**** LISTED RECORDS
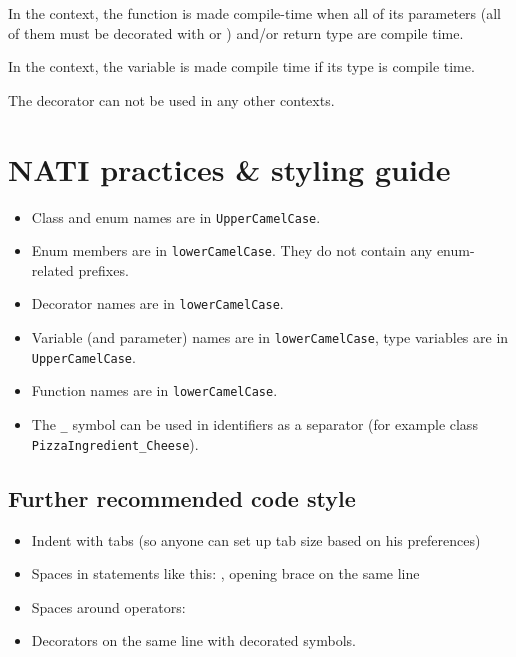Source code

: In the  context, the function is made compile-time when all of its parameters (all of them must be decorated with  or ) and/or return type are compile time.

In the  context, the variable is made compile time if its type is compile time.

The decorator can not be used in any other contexts.

\chapter{NATI practices \& styling guide}

\begin{itemize}
	\item Class and enum names are in \verb|UpperCamelCase|.
	\item Enum members are in \verb|lowerCamelCase|. They do not contain any enum-related prefixes.
	\item Decorator names are in \verb|lowerCamelCase|.
	\item Variable (and parameter) names are in \verb|lowerCamelCase|, type variables are in \verb|UpperCamelCase|.
	\item Function names are in \verb|lowerCamelCase|.
	\item The \verb|_| symbol can be used in identifiers as a separator (for example class \verb|PizzaIngredient_Cheese|).
\end{itemize}

\section{Further recommended code style}
\begin{itemize}
	\item Indent with tabs (so anyone can set up tab size based on his preferences)
	\item Spaces in statements like this: , opening brace on the same line
	\item Spaces around operators: 
	\item Decorators on the same line with decorated symbols.
\end{itemize}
********
# EXERCISE BRIEF
Search the records above for the word "decorated", then say how many lines contain it. Give the number alone.

# RESPONSE BELOW
2